Digital Minefield

Why The Machines Are Winning

Closed Door Policy

When is a digit not a digit? When it’s a foot. That is, a digital foot in a metaphorical door to your computer. You’ve seen this image in old-time cartoons, from the days of door-to-door sales.

It’s most popular embodiment was probably the movie, The Fuller Brush Man, with Red Skelton (1948). Door-to-door sales are long gone, but every company (especially those you’ve done business with) wants a foot in your computer’s door.

Companies give away free software because it gives them access to your computer. They use this opening to stay connected. This foot in your door is their path to future sales. Everyday. All day.

To sell, they have to knock on your door. To do this, their software interrupts your work. They don’t care, because their goal is to maximize their presence on your machine. And mine.

Our goal is usually simpler, like trying to maintain workability. In other words, your aim and mine is to satisfice, to keep the machine running well enough to do what we need to do now.

What we really need in this game, and do not have, are choices. What they want is for us to always accept their latest and best. Why won’t they let us select the level of perfection we desire?

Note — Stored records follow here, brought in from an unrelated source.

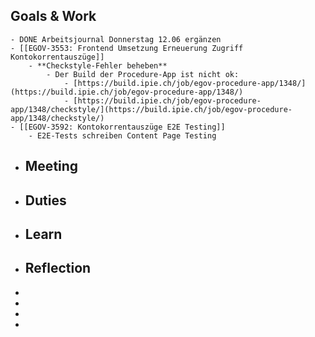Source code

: ## Goals & Work
	- DONE Arbeitsjournal Donnerstag 12.06 ergänzen
	- [[EGOV-3553: Frontend Umsetzung Erneuerung Zugriff Kontokorrentauszüge]]
		- **Checkstyle-Fehler beheben**
			- Der Build der Procedure-App ist nicht ok:
				- [https://build.ipie.ch/job/egov-procedure-app/1348/](https://build.ipie.ch/job/egov-procedure-app/1348/)
				- [https://build.ipie.ch/job/egov-procedure-app/1348/checkstyle/](https://build.ipie.ch/job/egov-procedure-app/1348/checkstyle/)
	- [[EGOV-3592: Kontokorrentauszüge E2E Testing]]
		- E2E-Tests schreiben Content Page Testing
- ## Meeting
- ## Duties
- ## Learn
- ## Reflection
-
-
-
-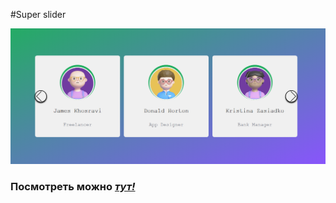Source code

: #Super slider

![](./images/readme-banner.png)

### Посмотреть можно [*тут!*](https://artem-kukin.github.io/Super-slider/)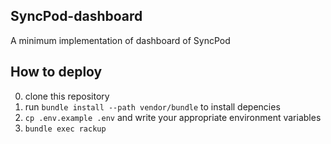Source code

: ## SyncPod-dashboard
A minimum implementation of dashboard of SyncPod

## How to deploy

0. clone this repository
0. run `bundle install --path vendor/bundle` to install depencies
0. `cp .env.example .env` and write your appropriate environment variables
0. `bundle exec rackup`

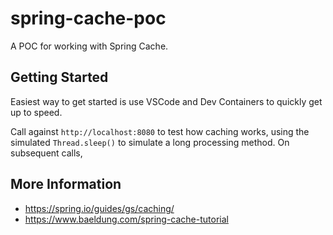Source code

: # spring-cache-poc

A POC for working with Spring Cache.

## Getting Started

Easiest way to get started is use VSCode and Dev Containers to quickly get up to speed.

Call against `http://localhost:8080` to test how caching works, using the simulated `Thread.sleep()` to simulate a long processing method. On subsequent calls, 

## More Information

* https://spring.io/guides/gs/caching/
* https://www.baeldung.com/spring-cache-tutorial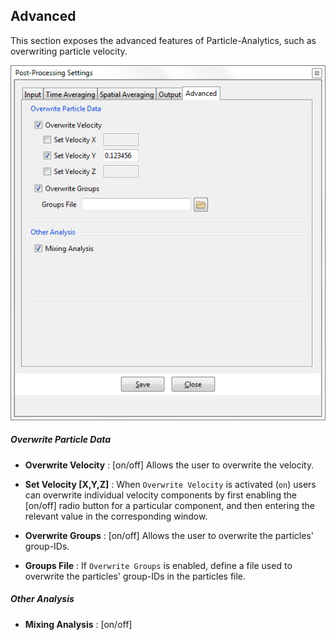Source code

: ## Advanced

This section exposes the advanced features of Particle-Analytics, such as overwriting particle velocity.

![Post-Processing Settings: Advanced](img/postProSettingsAdvancedTab.png)

##### Overwrite Particle Data

* **Overwrite Velocity** : [on/off] Allows the user to overwrite the velocity.

 - **Set Velocity [X,Y,Z]** : When `Overwrite Velocity` is activated (`on`) users can overwrite individual velocity components by first enabling the [on/off] radio button for a particular component, and then entering the relevant value in the corresponding window.

* **Overwrite Groups** : [on/off] Allows the user to overwrite the particles' group-IDs.

 - **Groups File** : If `Overwrite Groups` is enabled, define a file used to overwrite the particles' group-IDs in the particles file.

##### Other Analysis

* **Mixing Analysis** : [on/off]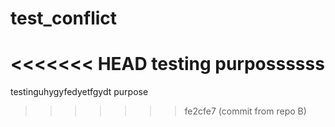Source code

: # test_conflict
<<<<<<< HEAD
testing purpossssss
=======
testinguhygyfedyetfgydt purpose
>>>>>>> fe2cfe7 (commit from repo B)
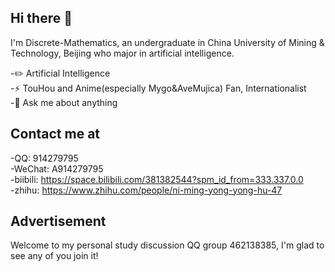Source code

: ## Hi there 👋

I'm Discrete-Mathematics, an undergraduate in China University of Mining & Technology, Beijing who major in artificial intelligence.  

-✏️ Artificial Intelligence  
-⚡ TouHou and Anime(especially Mygo&AveMujica) Fan, Internationalist  
-💬 Ask me about anything

## Contact me at   
-QQ:      914279795  
-WeChat:  A914279795   
-biibili: https://space.bilibili.com/381382544?spm_id_from=333.337.0.0  
-zhihu:   https://www.zhihu.com/people/ni-ming-yong-yong-hu-47  

## Advertisement  
Welcome to my personal study discussion QQ group 462138385, I'm glad to see any of you join it!
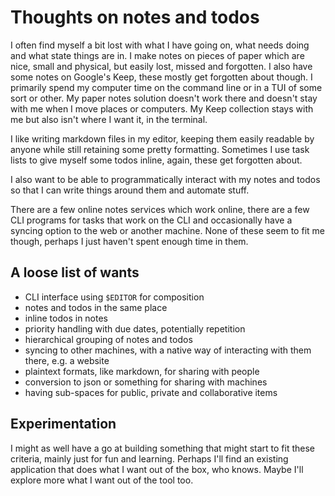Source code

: # Thoughts on notes and todos

I often find myself a bit lost with what I have going on, what needs doing and
what state things are in. I make notes on pieces of paper which are nice, small
and physical, but easily lost, missed and forgotten. I also have some notes on
Google's Keep, these mostly get forgotten about though. I primarily spend my
computer time on the command line or in a TUI of some sort or other. My paper
notes solution doesn't work there and doesn't stay with me when I move places
or computers. My Keep collection stays with me but also isn't where I want it,
in the terminal.

I like writing markdown files in my editor, keeping them easily readable by
anyone while still retaining some pretty formatting. Sometimes I use task lists
to give myself some todos inline, again, these get forgotten about.

I also want to be able to programmatically interact with my notes and todos so
that I can write things around them and automate stuff.

There are a few online notes services which work online, there are a few CLI
programs for tasks that work on the CLI and occasionally have a syncing option
to the web or another machine. None of these seem to fit me though, perhaps I
just haven't spent enough time in them.

## A loose list of wants

- CLI interface using `$EDITOR` for composition
- notes and todos in the same place
- inline todos in notes
- priority handling with due dates, potentially repetition
- hierarchical grouping of notes and todos
- syncing to other machines, with a native way of interacting with them there,
  e.g. a website
- plaintext formats, like markdown, for sharing with people
- conversion to json or something for sharing with machines
- having sub-spaces for public, private and collaborative items

## Experimentation

I might as well have a go at building something that might start to fit these
criteria, mainly just for fun and learning. Perhaps I'll find an existing
application that does what I want out of the box, who knows. Maybe I'll explore
more what I want out of the tool too.
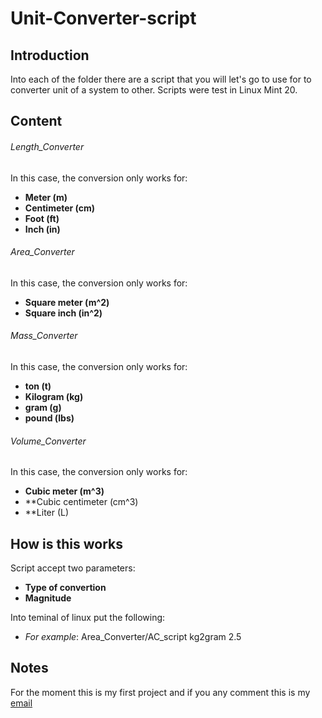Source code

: # Unit-Converter-script
## Introduction
Into each of the folder there are a script that you will let's go to use for to converter unit of a system to other. Scripts were test in Linux Mint 20.

## Content
###### Length_Converter
In this case, the conversion only works for:

   - **Meter (m)**
   - **Centimeter (cm)**
   - **Foot (ft)**
   - **Inch (in)**

###### Area_Converter
In this case, the conversion only works for:

   - **Square meter (m^2)**
   - **Square inch (in^2)**

###### Mass_Converter
In this case, the conversion only works for:

   - **ton (t)**
   - **Kilogram (kg)**
   - **gram (g)**
   - **pound (lbs)**

###### Volume_Converter
In this case, the conversion only works for:

   - **Cubic meter (m^3)**
   - **Cubic centimeter (cm^3)
   - **Liter (L)
## How is this works
Script accept two parameters:

   - **Type of convertion**
   - **Magnitude**

Into teminal of linux put the following:

   - _For example_:
   	 Area_Converter/AC_script kg2gram 2.5

## Notes
For the moment this is my first project and if you any comment this is my [email](ingdramirezs@gmail.com)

I would hazard a guess that your wants are similar to mine: leave me the hell alone until I have to make a change (fix an immediate security breach). Leave my good enough alone.

I want them to get their intrusive attempts to maximize their position on my machine the hell out of my face. If they want us as customers, why shouldn’t we expect them to treat us better?

They seem to forget (or choose to ignore) that they are not the only company putting their corporate feet in your computer’s door. They fail to realize the cumulative effect. All these intrusions only produce increased customer resistance.

I may not be able to keep them from connecting to my computer, or stop them from knocking on my door. But I don’t have to answer. Ever. Neither do you. I just wish I could slam my door on their feet—like they did in those old cartoons.